Une liaison radio et puis plus rien… Il y a 40 ans, Alain Colas, à bord de son bateau Manureva, disparaissait en mer alors qu’il naviguait en tête de la première édition de la Route du Rhum. Un marin, une chanson et une légende à jamais. C’est au large des Açores et au cœur de la tempête qu’Alain Colas a dit ses derniers mots, le 16 novembre 1978, après 11 jours de mer: « Je suis dans l’œil du cyclone. Il n’y a plus de ciel, tout est amalgame d’éléments, il y a des montagnes d’eau autour de moi ».
Alain Colas n’a jamais été retrouvé. Ni son bateau Manureva (qui signifie « Oiseau des îles » en tahitien).Ce drame de la mer a provoqué une émotion si forte que le marin visionnaire est entré dans la légende, lui qui a écrit les premières et belles pages de la course au large française avec son mentor Eric Tabarly, disparu en mer il y a 20 ans. Alain Colas avait 35 ans, une femme et 3 enfants.
Teura, sa veuve, vit chaque jour avec cette disparition. « J’ai vécu si intensément toutes ces années, j’ai fait des dépressions, ça fait partie de ma vie. C’est mon vécu », confie Teura Colas à l’AFP. « C’est spécial une disparition en mer, tu ne peux rien faire, tu ne le revois plus », poursuit la Tahitienne pour qui « Alain n’est pas mort, Alain a disparu corps et biens ».
Leur fille Vaimiti avait 4 ans quand le navigateur a disparu. Les jumeaux, Tereva et Torea, étaient âgés de 8 mois. Ils ont aujourd’hui 40 ans. « Les enfants souffrent énormément, ils disent: notre papa c’est un fantôme, on ne veut plus en entendre parler », dit Teura, qui, dès sa rencontre en 1971 avec Alain Colas, savait qu’il pouvait périr en mer. Mais elle aussi avait des rêves de grand large et comprenait la passion qui animait le navigateur qui n’avait pas peur.
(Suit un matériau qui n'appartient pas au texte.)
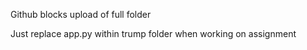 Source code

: Github blocks upload of full folder

Just replace app.py within trump folder when working on assignment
« Je lui disais souvent: quand tu ne seras plus là, qu’est-ce que je deviendrais ? Il me répondait: tu verras le temps fait bien les choses. La veille du départ, on s’est aimé pour la dernière fois. Il avait son petit sourire charmant au coin des lèvres », se souvient Teura. « Reste heureuse : c’est ce qu’il m’a dit avant de partir à Saint-Malo », raconte-t-elle, avec des grands sourires et des éclats de rire. « C’est un macho-marin-skipper-gentleman. Avec ce côté anglais que j’adorais ».
Son côté anglais, Alain Colas, né dans la Nièvre d’un père faïencier, le doit à ses années passées à Sydney, où il enseignait la littérature française. C’est là qu’il a rencontré Eric Tabarly, qu’il suivra ensuite dans ses aventures, avec également un autre marin de renom, Olivier de Kersauzon. C’est d’ailleurs sur un bateau de Tabarly, le Pen Duick IV, rebaptisé Manureva, qu’il signe un exploit retentissant en faisant le premier tour du monde en solitaire en multicoque. Parti le 8 septembre 1973 de Saint-Malo, il fait une escale à Sydney et revient à bon port le 28 mars 1974, explosant de 32 jours le record de Sir Francis Chichester.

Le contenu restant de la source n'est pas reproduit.